Task to complete
When you spot the word "been" in a line of the data below, copy that line.

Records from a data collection
□ □ □

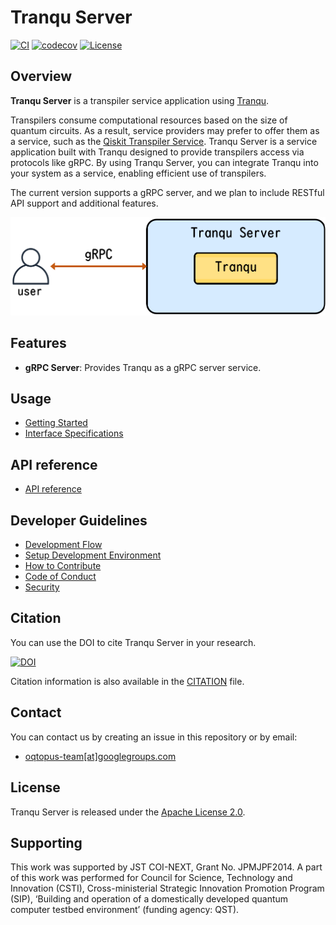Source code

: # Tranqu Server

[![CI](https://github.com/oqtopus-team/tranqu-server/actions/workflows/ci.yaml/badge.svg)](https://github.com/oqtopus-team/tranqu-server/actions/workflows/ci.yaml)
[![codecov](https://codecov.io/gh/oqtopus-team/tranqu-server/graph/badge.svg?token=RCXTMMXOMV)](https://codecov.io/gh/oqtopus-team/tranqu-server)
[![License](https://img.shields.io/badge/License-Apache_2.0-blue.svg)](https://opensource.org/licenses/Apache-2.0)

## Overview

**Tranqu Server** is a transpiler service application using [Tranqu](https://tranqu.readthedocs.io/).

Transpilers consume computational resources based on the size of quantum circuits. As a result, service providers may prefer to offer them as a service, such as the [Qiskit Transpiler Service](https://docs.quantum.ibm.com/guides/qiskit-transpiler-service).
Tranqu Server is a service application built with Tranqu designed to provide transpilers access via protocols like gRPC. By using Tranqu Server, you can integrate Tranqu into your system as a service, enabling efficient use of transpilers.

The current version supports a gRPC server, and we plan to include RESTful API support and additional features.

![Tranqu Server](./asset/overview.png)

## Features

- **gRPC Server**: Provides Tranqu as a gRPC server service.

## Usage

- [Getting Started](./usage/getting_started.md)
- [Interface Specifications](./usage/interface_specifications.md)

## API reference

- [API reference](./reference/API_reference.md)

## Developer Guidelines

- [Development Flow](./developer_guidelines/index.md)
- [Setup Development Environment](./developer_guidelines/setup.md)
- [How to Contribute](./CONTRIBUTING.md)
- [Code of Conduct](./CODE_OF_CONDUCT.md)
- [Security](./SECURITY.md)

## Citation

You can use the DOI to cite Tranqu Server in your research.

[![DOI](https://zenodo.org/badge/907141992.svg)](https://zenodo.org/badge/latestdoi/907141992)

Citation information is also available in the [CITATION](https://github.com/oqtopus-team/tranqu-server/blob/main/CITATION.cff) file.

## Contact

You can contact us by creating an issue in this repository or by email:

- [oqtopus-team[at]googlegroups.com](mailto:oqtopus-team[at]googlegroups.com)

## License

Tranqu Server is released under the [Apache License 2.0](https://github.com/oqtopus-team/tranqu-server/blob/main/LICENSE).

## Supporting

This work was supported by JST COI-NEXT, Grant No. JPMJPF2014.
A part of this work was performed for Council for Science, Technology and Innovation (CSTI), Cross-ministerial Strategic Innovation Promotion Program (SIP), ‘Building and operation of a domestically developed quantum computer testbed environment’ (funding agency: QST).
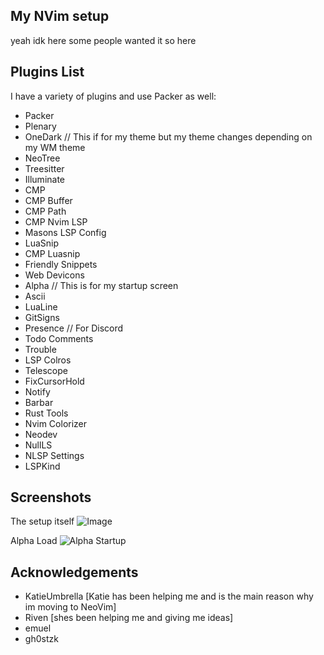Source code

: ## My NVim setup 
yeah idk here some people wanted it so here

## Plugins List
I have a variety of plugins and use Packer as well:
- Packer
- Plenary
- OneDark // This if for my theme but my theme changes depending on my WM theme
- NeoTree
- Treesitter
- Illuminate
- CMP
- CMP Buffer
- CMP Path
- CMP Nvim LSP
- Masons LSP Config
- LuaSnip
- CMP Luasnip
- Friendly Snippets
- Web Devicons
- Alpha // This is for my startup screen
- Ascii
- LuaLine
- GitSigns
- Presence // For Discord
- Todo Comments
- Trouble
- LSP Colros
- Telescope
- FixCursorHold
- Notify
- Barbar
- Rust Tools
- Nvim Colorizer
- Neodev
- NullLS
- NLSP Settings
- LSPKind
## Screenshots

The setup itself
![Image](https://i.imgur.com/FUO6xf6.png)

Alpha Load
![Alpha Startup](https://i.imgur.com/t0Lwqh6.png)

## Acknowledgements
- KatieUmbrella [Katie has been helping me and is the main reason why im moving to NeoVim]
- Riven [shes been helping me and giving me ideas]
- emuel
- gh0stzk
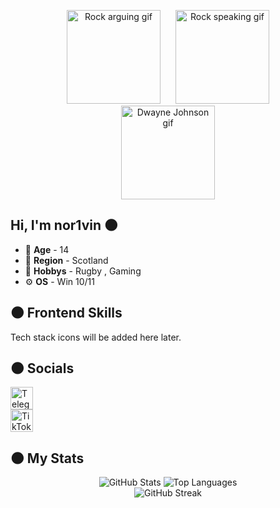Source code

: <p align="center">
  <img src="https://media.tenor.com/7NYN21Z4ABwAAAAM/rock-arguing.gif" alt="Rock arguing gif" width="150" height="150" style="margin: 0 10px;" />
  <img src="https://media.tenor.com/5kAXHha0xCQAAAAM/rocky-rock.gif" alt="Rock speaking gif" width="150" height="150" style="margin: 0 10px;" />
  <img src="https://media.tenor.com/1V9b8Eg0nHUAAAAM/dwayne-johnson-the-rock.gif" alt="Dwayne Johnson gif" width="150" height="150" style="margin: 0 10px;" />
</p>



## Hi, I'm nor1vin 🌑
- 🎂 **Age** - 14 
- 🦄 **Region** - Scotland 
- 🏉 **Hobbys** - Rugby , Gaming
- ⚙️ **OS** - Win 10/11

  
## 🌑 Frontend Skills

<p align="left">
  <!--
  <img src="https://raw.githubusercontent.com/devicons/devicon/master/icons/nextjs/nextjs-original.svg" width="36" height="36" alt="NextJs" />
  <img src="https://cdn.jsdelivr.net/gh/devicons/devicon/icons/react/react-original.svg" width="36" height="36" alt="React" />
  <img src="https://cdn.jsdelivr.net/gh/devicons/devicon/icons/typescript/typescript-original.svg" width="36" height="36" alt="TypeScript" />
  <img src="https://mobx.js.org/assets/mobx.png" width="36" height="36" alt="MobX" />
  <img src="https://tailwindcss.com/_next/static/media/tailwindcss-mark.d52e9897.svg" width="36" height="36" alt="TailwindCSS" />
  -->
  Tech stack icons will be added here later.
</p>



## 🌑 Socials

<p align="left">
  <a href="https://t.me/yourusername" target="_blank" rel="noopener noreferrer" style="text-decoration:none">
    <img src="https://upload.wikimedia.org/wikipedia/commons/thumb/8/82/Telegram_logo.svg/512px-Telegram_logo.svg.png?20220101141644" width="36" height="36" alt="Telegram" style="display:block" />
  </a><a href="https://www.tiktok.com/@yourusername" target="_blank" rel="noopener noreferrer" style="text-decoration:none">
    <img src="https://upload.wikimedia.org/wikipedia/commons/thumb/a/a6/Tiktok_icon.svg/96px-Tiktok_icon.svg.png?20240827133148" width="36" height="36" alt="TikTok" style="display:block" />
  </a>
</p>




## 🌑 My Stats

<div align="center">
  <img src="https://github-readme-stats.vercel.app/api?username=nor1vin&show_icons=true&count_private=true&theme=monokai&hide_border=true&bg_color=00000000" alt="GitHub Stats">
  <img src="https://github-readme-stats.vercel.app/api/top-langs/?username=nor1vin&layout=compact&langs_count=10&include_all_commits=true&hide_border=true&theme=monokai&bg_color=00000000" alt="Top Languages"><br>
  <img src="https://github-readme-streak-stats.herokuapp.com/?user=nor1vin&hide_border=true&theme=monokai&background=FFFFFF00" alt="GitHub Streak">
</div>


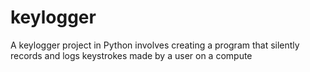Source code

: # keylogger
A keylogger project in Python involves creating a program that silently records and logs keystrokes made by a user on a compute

□ □ □

Result of the exercise
- KatieUmbrella [Katie has been helping me and is the main reason why im moving to NeoVim]
- Riven [shes been helping me and giving me ideas]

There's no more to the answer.